The CEVT has three 50 μl VOYAGER adjustable tip spacing pipettes – one 8 channel and two 12 channel – and uses them for sample reformatting from tubes to 96 well plates within its COVID-19-testing workflows, and for liquid transfers and bead clean-up in the genome sequencing lab, where staff process up to 800 samples a week. Krista had used INTEGRA products in her previous role at the CDC, and recommended them to her new colleagues based on her positive experiences. She explained: “The transfer of liquids between different labware types is a huge pain point for laboratory staff, as sample reformatting by hand is an extremely time-consuming and error-prone process. The VOYAGER pipettes, with their electronically adjustable tip spacing, enable us to easily and quickly transfer multiple samples at a time between different labware formats, and their high precision and reproducibility help us to avoid the need to repeat pipetting protocols. This greatly streamlines our laborious reformatting steps, and makes it possible for us to maintain short turnaround times for COVID-19 testing. It also helps us to rapidly build a picture of disease prevalence and frequently contribute to the bank of data needed to produce new vaccines.”

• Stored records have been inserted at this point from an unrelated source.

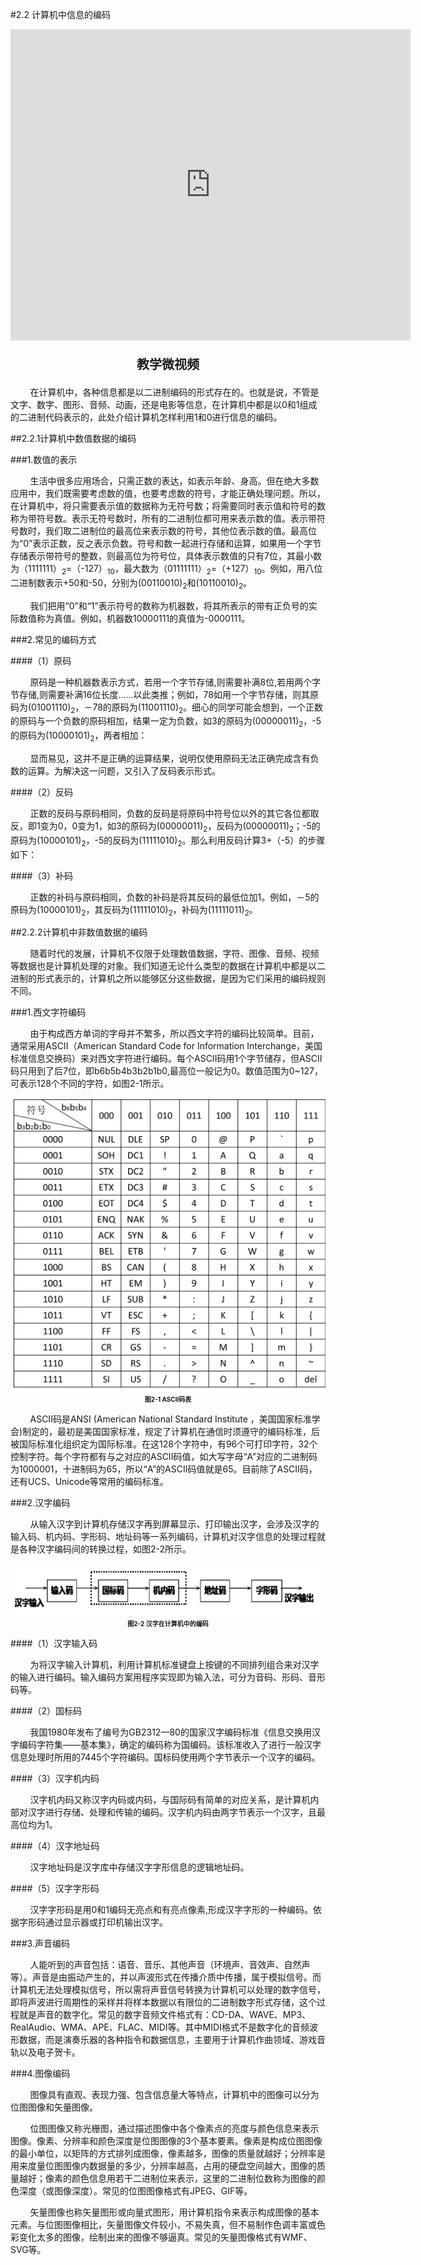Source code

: #2.2 计算机中信息的编码

<div align="center"><iframe frameborder="0" width="640" height="498" src="https://v.qq.com/txp/iframe/player.html?vid=c087018hhsg" allowFullScreen="true"></iframe></div>
<div align="center"><p style="font-size:20px; font-weight:bold">教学微视频</p></div>

&nbsp;&nbsp;&nbsp;&nbsp;&nbsp;&nbsp;&nbsp;&nbsp;在计算机中，各种信息都是以二进制编码的形式存在的。也就是说，不管是文字、数字、图形、音频、动画，还是电影等信息，在计算机中都是以0和1组成的二进制代码表示的，此处介绍计算机怎样利用1和0进行信息的编码。

##2.2.1计算机中数值数据的编码

###1.数值的表示

&nbsp;&nbsp;&nbsp;&nbsp;&nbsp;&nbsp;&nbsp;&nbsp;生活中很多应用场合，只需正数的表达，如表示年龄、身高。但在绝大多数应用中，我们既需要考虑数的值，也要考虑数的符号，才能正确处理问题。所以，在计算机中，将只需要表示值的数据称为无符号数；将需要同时表示值和符号的数称为带符号数。表示无符号数时，所有的二进制位都可用来表示数的值。表示带符号数时，我们取二进制位的最高位来表示数的符号，其他位表示数的值。最高位为“0”表示正数，反之表示负数。符号和数一起进行存储和运算，如果用一个字节存储表示带符号的整数，则最高位为符号位，具体表示数值的只有7位，其最小数为（1111111）<sub>2</sub>=（-127）<sub>10</sub>，最大数为（01111111）<sub>2</sub>=（+127）<sub>10</sub>。例如，用八位二进制数表示+50和-50，分别为(00110010)<sub>2</sub>和(10110010)<sub>2</sub>。

&nbsp;&nbsp;&nbsp;&nbsp;&nbsp;&nbsp;&nbsp;&nbsp;我们把用“0”和“1”表示符号的数称为机器数，将其所表示的带有正负号的实际数值称为真值。例如，机器数10000111的真值为-0000111。

###2.常见的编码方式

####（1）原码

&nbsp;&nbsp;&nbsp;&nbsp;&nbsp;&nbsp;&nbsp;&nbsp;原码是一种机器数表示方式，若用一个字节存储,则需要补满8位,若用两个字节存储,则需要补满16位长度……以此类推；例如，78如用一个字节存储，则其原码为(01001110)<sub>2</sub>，－78的原码为(11001110)<sub>2</sub>。细心的同学可能会想到，一个正数的原码与一个负数的原码相加，结果一定为负数，如3的原码为(00000011)<sub>2</sub>，-5的原码为(10000101)<sub>2</sub>，两者相加：

&nbsp;&nbsp;&nbsp;&nbsp;&nbsp;&nbsp;&nbsp;&nbsp;显而易见，这并不是正确的运算结果，说明仅使用原码无法正确完成含有负数的运算。为解决这一问题，又引入了反码表示形式。

####（2）反码

&nbsp;&nbsp;&nbsp;&nbsp;&nbsp;&nbsp;&nbsp;&nbsp;正数的反码与原码相同，负数的反码是将原码中符号位以外的其它各位都取反，即1变为0，0变为1，如3的原码为(00000011)<sub>2</sub>，反码为(00000011)<sub>2</sub>；-5的原码为(10000101)<sub>2</sub>，-5的反码为(11111010)<sub>2</sub>。那么利用反码计算3+（-5）的步骤如下：

####（3）补码

&nbsp;&nbsp;&nbsp;&nbsp;&nbsp;&nbsp;&nbsp;&nbsp;正数的补码与原码相同，负数的补码是将其反码的最低位加1。例如，－5的原码为(10000101)<sub>2</sub>，其反码为(11111010)<sub>2</sub>，补码为(11111011)<sub>2</sub>。

##2.2.2计算机中非数值数据的编码

&nbsp;&nbsp;&nbsp;&nbsp;&nbsp;&nbsp;&nbsp;&nbsp;随着时代的发展，计算机不仅限于处理数值数据，字符、图像、音频、视频等数据也是计算机处理的对象。我们知道无论什么类型的数据在计算机中都是以二进制的形式表示的，计算机之所以能够区分这些数据，是因为它们采用的编码规则不同。

###1.西文字符编码

&nbsp;&nbsp;&nbsp;&nbsp;&nbsp;&nbsp;&nbsp;&nbsp;由于构成西方单词的字母并不繁多，所以西文字符的编码比较简单。目前，通常采用ASCII（American Standard Code for Information Interchange，美国标准信息交换码）来对西文字符进行编码。每个ASCII码用1个字节储存，但ASCII码只用到了后7位，即b6b5b4b3b2b1b0,最高位一般记为0。数值范围为0~127，可表示128个不同的字符，如图2-1所示。

<div align="center"><img src="/images/2-1.png"><p style="text-align:center; font-size:10px; margin-top:2px; font-weight:bold">图2-1 ASCII码表</p></div>

&nbsp;&nbsp;&nbsp;&nbsp;&nbsp;&nbsp;&nbsp;&nbsp;ASCII码是ANSI (American National Standard Institute ，美国国家标准学会)制定的，最初是美国国家标准，规定了计算机在通信时须遵守的编码标准，后被国际标准化组织定为国际标准。在这128个字符中，有96个可打印字符，32个控制字符。每个字符都有与之对应的ASCII码值，如大写字母“A”对应的二进制码为1000001，十进制码为65，所以“A”的ASCII码值就是65。目前除了ASCII码，还有UCS、Unicode等常用的编码标准。

###2.汉字编码

&nbsp;&nbsp;&nbsp;&nbsp;&nbsp;&nbsp;&nbsp;&nbsp;从输入汉字到计算机存储汉字再到屏幕显示、打印输出汉字，会涉及汉字的输入码、机内码、字形码、地址码等一系列编码，计算机对汉字信息的处理过程就是各种汉字编码间的转换过程，如图2-2所示。

<div align="center"><img src="/images/2-2.png"><p style="text-align:center; font-size:10px; margin-top:2px; font-weight:bold">图2-2 汉字在计算机中的编码</p></div>

####（1）汉字输入码

&nbsp;&nbsp;&nbsp;&nbsp;&nbsp;&nbsp;&nbsp;&nbsp;为将汉字输入计算机，利用计算机标准键盘上按键的不同排列组合来对汉字的输入进行编码。输入编码方案用程序实现即为输入法，可分为音码、形码、音形码等。

####（2）国标码

&nbsp;&nbsp;&nbsp;&nbsp;&nbsp;&nbsp;&nbsp;&nbsp;我国1980年发布了编号为GB2312—80的国家汉字编码标准《信息交换用汉字编码字符集——基本集》，确定的编码称为国编码。该标准收入了进行一般汉字信息处理时所用的7445个字符编码。国标码使用两个字节表示一个汉字的编码。

####（3）汉字机内码

&nbsp;&nbsp;&nbsp;&nbsp;&nbsp;&nbsp;&nbsp;&nbsp;汉字机内码又称汉字内码或内码，与国际码有简单的对应关系，是计算机内部对汉字进行存储、处理和传输的编码。汉字机内码由两字节表示一个汉字，且最高位均为1。

####（4）汉字地址码

&nbsp;&nbsp;&nbsp;&nbsp;&nbsp;&nbsp;&nbsp;&nbsp;汉字地址码是汉字库中存储汉字字形信息的逻辑地址码。

####（5）汉字字形码

&nbsp;&nbsp;&nbsp;&nbsp;&nbsp;&nbsp;&nbsp;&nbsp;汉字字形码是用0和1编码无亮点和有亮点像素,形成汉字字形的一种编码。依据字形码通过显示器或打印机输出汉字。

###3.声音编码

&nbsp;&nbsp;&nbsp;&nbsp;&nbsp;&nbsp;&nbsp;&nbsp;人能听到的声音包括：语音、音乐、其他声音（环境声、音效声、自然声等）。声音是由振动产生的，并以声波形式在传播介质中传播，属于模拟信号。而计算机无法处理模拟信号，所以需将声音信号转换为计算机可以处理的数字信号，即将声波进行周期性的采样并将样本数据以有限位的二进制数字形式存储，这个过程就是声音的数字化。常见的数字音频文件格式有：CD-DA、WAVE、MP3、RealAudio、WMA、APE、FLAC、MIDI等。其中MIDI格式不是数字化的音频波形数据，而是演奏乐器的各种指令和数据信息，主要用于计算机作曲领域、游戏音轨以及电子贺卡。

###4.图像编码

&nbsp;&nbsp;&nbsp;&nbsp;&nbsp;&nbsp;&nbsp;&nbsp;图像具有直观、表现力强、包含信息量大等特点，计算机中的图像可以分为位图图像和矢量图像。

&nbsp;&nbsp;&nbsp;&nbsp;&nbsp;&nbsp;&nbsp;&nbsp;位图图像又称光栅图，通过描述图像中各个像素点的亮度与颜色信息来表示图像。像素、分辨率和颜色深度是位图图像的3个基本要素。像素是构成位图图像的最小单位，以矩阵的方式排列成图像，像素越多，图像的质量就越好；分辨率是用来度量位图图像内数据量的多少，分辨率越高，占用的硬盘空间越大，图像的质量越好；像素的颜色信息用若干二进制位来表示，这里的二进制位数称为图像的颜色深度（或图像深度）。常见的位图图像格式有JPEG、GIF等。

&nbsp;&nbsp;&nbsp;&nbsp;&nbsp;&nbsp;&nbsp;&nbsp;矢量图像也称矢量图形或向量式图形，用计算机指令来表示构成图像的基本元素。与位图图像相比，矢量图像文件较小，不易失真，但不易制作色调丰富或色彩变化太多的图像，绘制出来的图像不够逼真。常见的矢量图像格式有WMF、SVG等。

Krista added: “The VOYAGER pipettes have been developed with the user in mind, and their ergonomic design means that we can use them for long stretches of time without experiencing strain or discomfort. The VIALINK software is also very intuitive – it’s easy to learn in no time at all – which has helped us to reduce downtime when training new users or programming novel protocols.”

Krista Queen ASSIST PLUS
Photo courtesy of the Center for Emerging Viral Threats (CEVT)

In addition to VOYAGER pipettes, the COVID-19 testing lab also uses two VIAFLO lightweight electronic pipettes for repetitive pipetting and mixing steps, and a MINI 96 portable electronic pipette for simple and accurate full 384 well plate stamping – which had been a challenge for technicians to perform by hand. The MINI 96 greatly speeds up the center’s testing processes in comparison to manual pipetting, enabling it to meet tight deadlines and consistently achieve short turnaround times. It also gives the lab the capability of scaling its testing protocols to handle varying and unpredictable sample volumes from week to week.

As the case load of COVID-19 declined, the CEVT began using its versatile pipetting solutions to sequence influenza and RSV genomes, to help inform the development of seasonal vaccines and ensure that they are effective against novel mutations that appear as the viruses evolve. The outbreak of mpox (monkeypox) in the USA then motivated the center to expand its testing capabilities to incorporate community wastewater monitoring, highlighting how easily INTEGRA’s products can be adapted to a range of new workflows according to the need.

The viral genomics team has recently acquired an ASSIST PLUS pipetting robot to automate liquid handling for these novel protocols – such as dispensing master mix onto whole plates – giving staff more walk-away time to perform other vital tasks in the lab. This will allow them to use their resources more effectively and increase sample throughput to keep up with the growing demand for testing, as well as decreasing the likelihood of introducing errors for more consistent results. The D-ONE single channel pipetting module for the ASSIST PLUS will streamline master mix formulation and give the group the flexibility it requires to build new projects and explore additional viral sequencing workflows going forward, expanding what the lab can accomplish.

Krista concluded: “COVID-19 certainly shone a light on the potential of viral genomics, and the role it can play in informing the development of new tests, vaccines and monitoring programs that will contribute to future disease control efforts. Our new INTEGRA pipetting solutions, like the ASSIST PLUS, will increase our lab’s capacity and give us greater confidence in the reliability and reproducibility of our results. These valuable products – coupled with the lessons learned from the recent global health crisis – will help the CEVT achieve its goal of becoming the region’s top surveillance lab for the detection of new viruses and other pathogens that could affect human health.”